Por Leandro Albani. Ante un nuevo aniversario del 25 de mayo, un relato que se adentra en Mariano Moreno.
Tranquila, Buenos Aires. Y desierta. La humedad no se sufre tanto, piensa el secretario, piel blanca, ojeras que delatan los días sin dormir. Se acomoda en la silla y deja que su mente le dicte a su mano lo que ahora garabatea con una pluma sobre un papel amarillento. Un escritorio de madera noble sostiene ese papel y muchos otros.
Sabe, el secretario, que la conspiración está en marcha. Esta vez, esa conspiración no apunta contra los dueños del país y los grandes señores de la España imperial. Él, y ese grupo de locos, degenerados, lascivos pensadores del desorden -como muchos dicen en tertulias y salones porteños-, son el blanco. Dicen de Moreno, y de ese grupo, que está con los indios, con los negros y con la disolución de las buenas costumbres. Aborrecen a Moreno, y a los degenerados que lo acompañan, en esas tertulias y salones porteños.
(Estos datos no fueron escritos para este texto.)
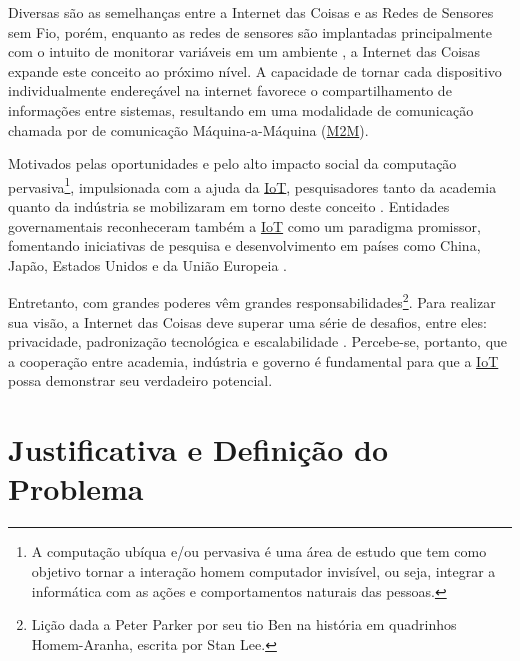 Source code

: \documentclass[twoside,english,brazilian]{UNISINOSmonografia}
\begin{document}
	Diversas são as semelhanças entre a Internet das Coisas e as Redes de 
	Sensores sem Fio, porém, enquanto as redes de sensores  
	são implantadas principalmente com o intuito de monitorar variáveis em um 
	ambiente \cite{Sakthidharan2012}, a Internet das Coisas expande este 
	conceito ao próximo nível. 
	A capacidade de tornar cada dispositivo individualmente endereçável na 
	internet favorece o compartilhamento de informações entre sistemas, 
	resultando em uma modalidade de comunicação chamada por
	 de comunicação Máquina-a-Máquina 
	(\hyperref[siglas]{M2M}).
	
	Motivados pelas oportunidades e pelo alto impacto social da computação 
	pervasiva\footnote{
A computação ubíqua e/ou pervasiva é uma área de estudo que tem como objetivo 
tornar a interação homem computador invisível, ou seja, integrar a informática 
com as ações e comportamentos naturais das pessoas.
}, impulsionada com a ajuda da \hyperref[siglas]{IoT}, pesquisadores tanto da 
	academia quanto da indústria se mobilizaram em torno deste conceito 
	\cite{Atzori2010b}. 
	Entidades governamentais reconheceram também a \hyperref[siglas]{IoT} como um paradigma 
	promissor, fomentando iniciativas de pesquisa e desenvolvimento em países 
	como China, Japão, Estados Unidos e da União Europeia 
	\cite{Sundmaeker2010}.
	
	Entretanto, com grandes poderes vêm grandes responsabilidades\footnote{
Lição dada a Peter Parker por seu tio Ben na história em 
quadrinhos Homem-Aranha, escrita por Stan Lee.
}. 
	Para realizar sua visão, a Internet das Coisas deve superar uma série de 
	desafios, entre eles: privacidade, padronização tecnológica e 
	escalabilidade \cite{Coetzee2011}. 
	Percebe-se, portanto, que a cooperação entre academia, indústria e governo é fundamental 
	para que a \hyperref[siglas]{IoT} possa demonstrar seu verdadeiro potencial.
	

\section{Justificativa e Definição do Problema}
\end{document}
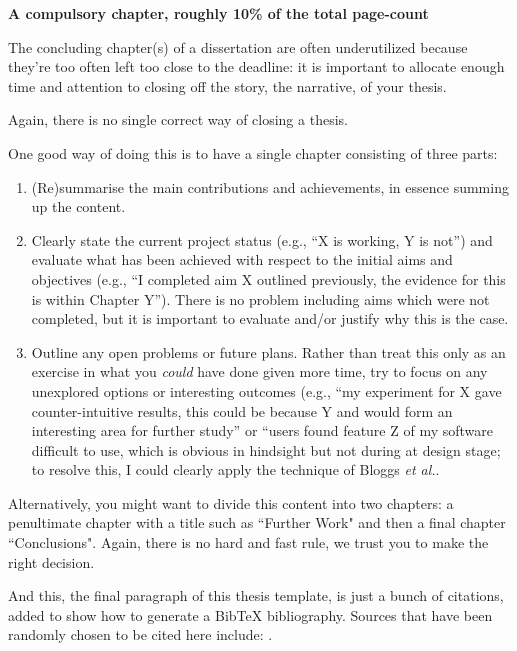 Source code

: {\bf A compulsory chapter,  roughly 10\% of the total page-count}
\vspace{1cm} 

\noindent
The concluding chapter(s) of a dissertation are often underutilized because they're 
too often left too close to the deadline: it is important to allocate enough time and 
attention to closing off the story, the narrative, of your thesis.

Again, there is no single correct way of closing a thesis. 

One good way of doing this is to have a single chapter consisting of three parts:

\begin{enumerate}
	\item (Re)summarise the main contributions and achievements, in essence
	      summing up the content.
	\item Clearly state the current project status (e.g., ``X is working, Y 
	      is not'') and evaluate what has been achieved with respect to the 
	      initial aims and objectives (e.g., ``I completed aim X outlined 
	      previously, the evidence for this is within Chapter Y'').  There 
	      is no problem including aims which were not completed, but it is 
	      important to evaluate and/or justify why this is the case.
	\item Outline any open problems or future plans.  Rather than treat this
	      only as an exercise in what you {\em could} have done given more 
	      time, try to focus on any unexplored options or interesting outcomes
	      (e.g., ``my experiment for X gave counter-intuitive results, this 
	      could be because Y and would form an interesting area for further 
	      study'' or ``users found feature Z of my software difficult to use,
	      which is obvious in hindsight but not during at design stage; to 
	      resolve this, I could clearly apply the technique of Bloggs {\em et al.}.
\end{enumerate}

Alternatively, you might want to divide this content into two chapters: a penultimate chapter with a title such as ``Further Work" and then a final chapter ``Conclusions". Again, there is no hard and fast rule, we trust you to make the right decision. 
		
		And this, the final paragraph of this thesis template, is just a bunch of citations, added to show how to generate a BibTeX bibliography. Sources that have been randomly chosen to be cited here include:
		\cite{miller_etal_2018_clojure,webber_marwan_2015,touretzky_2013_lisp,eckmann_etal_1987,marwan_2011,vach_2015,shiller_2017,vytelingum_2006,tesfatsion_2002,rust_etal_1992}.
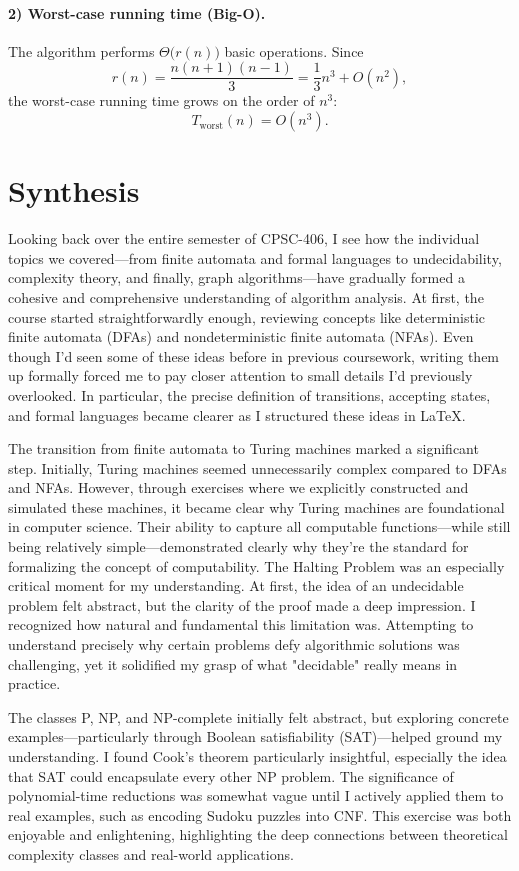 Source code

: \documentclass{article}
\theoremstyle{theorem}
\theoremstyle{definition}
\theoremstyle{remark}
\begin{document}
\paragraph{2) Worst-case running time (Big-O).}
The algorithm performs \(\Theta\!\bigl(r(n)\bigr)\) basic operations.
Since
\[
r(n)=\frac{n(n+1)(n-1)}{3}
     =\frac{1}{3}n^{3}+O(n^{2}),
\]
the worst-case running time grows on the order of \(n^{3}\):
\[
\boxed{T_{\text{worst}}(n)=O(n^{3}).}
\]

\newpage

\section{Synthesis}

Looking back over the entire semester of CPSC-406, I see how the individual topics we covered—from finite automata and formal languages to undecidability, complexity theory, and finally, graph algorithms—have gradually formed a cohesive and comprehensive understanding of algorithm analysis. At first, the course started straightforwardly enough, reviewing concepts like deterministic finite automata (DFAs) and nondeterministic finite automata (NFAs). Even though I'd seen some of these ideas before in previous coursework, writing them up formally forced me to pay closer attention to small details I'd previously overlooked. In particular, the precise definition of transitions, accepting states, and formal languages became clearer as I structured these ideas in LaTeX. 

The transition from finite automata to Turing machines marked a significant step. Initially, Turing machines seemed unnecessarily complex compared to DFAs and NFAs. However, through exercises where we explicitly constructed and simulated these machines, it became clear why Turing machines are foundational in computer science. Their ability to capture all computable functions—while still being relatively simple—demonstrated clearly why they're the standard for formalizing the concept of computability. The Halting Problem was an especially critical moment for my understanding. At first, the idea of an undecidable problem felt abstract, but the clarity of the proof made a deep impression. I recognized how natural and fundamental this limitation was. Attempting to understand precisely why certain problems defy algorithmic solutions was challenging, yet it solidified my grasp of what "decidable" really means in practice.

The classes P, NP, and NP-complete initially felt abstract, but exploring concrete examples—particularly through Boolean satisfiability (SAT)—helped ground my understanding. I found Cook's theorem particularly insightful, especially the idea that SAT could encapsulate every other NP problem. The significance of polynomial-time reductions was somewhat vague until I actively applied them to real examples, such as encoding Sudoku puzzles into CNF. This exercise was both enjoyable and enlightening, highlighting the deep connections between theoretical complexity classes and real-world applications.
\end{document}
¿Qué sucedió para que yo, Mariano Moreno, abogado, representante de importantes comerciantes, periodista y amante apasionado, piense en este preciso momento en que no existen razones para que la furia de la revolución caiga, sin vacilar, contra traidores, ambiguos y lameculos de la España imperial?
Eso piensa Moreno en una Buenos Aires silenciosa, agazapada y que es un volcán de conspiraciones.
Moreno escribe lo que su mente le dicta. Escribe y piensa y también se desespera. Siente que la revolución se escapa de sus manos. La revolución, se dice, es arena en mis manos. Punzante y en plena ebullición, lo que escribe Moreno.
Ahora tiene sed y hambre.
Moreno desprecia a don Cornelio Saavedra y a los adulones de Saavedra. Los desprecia porque los conoce de cerca. Son los grandes señores. Son los tibios. Son, y esto Moreno lo sabe a la perfección, los encargados de truncar el sueño de la revolución.
La acidez le sube por el estómago. Por la sed, por el hambre, por Saavedra.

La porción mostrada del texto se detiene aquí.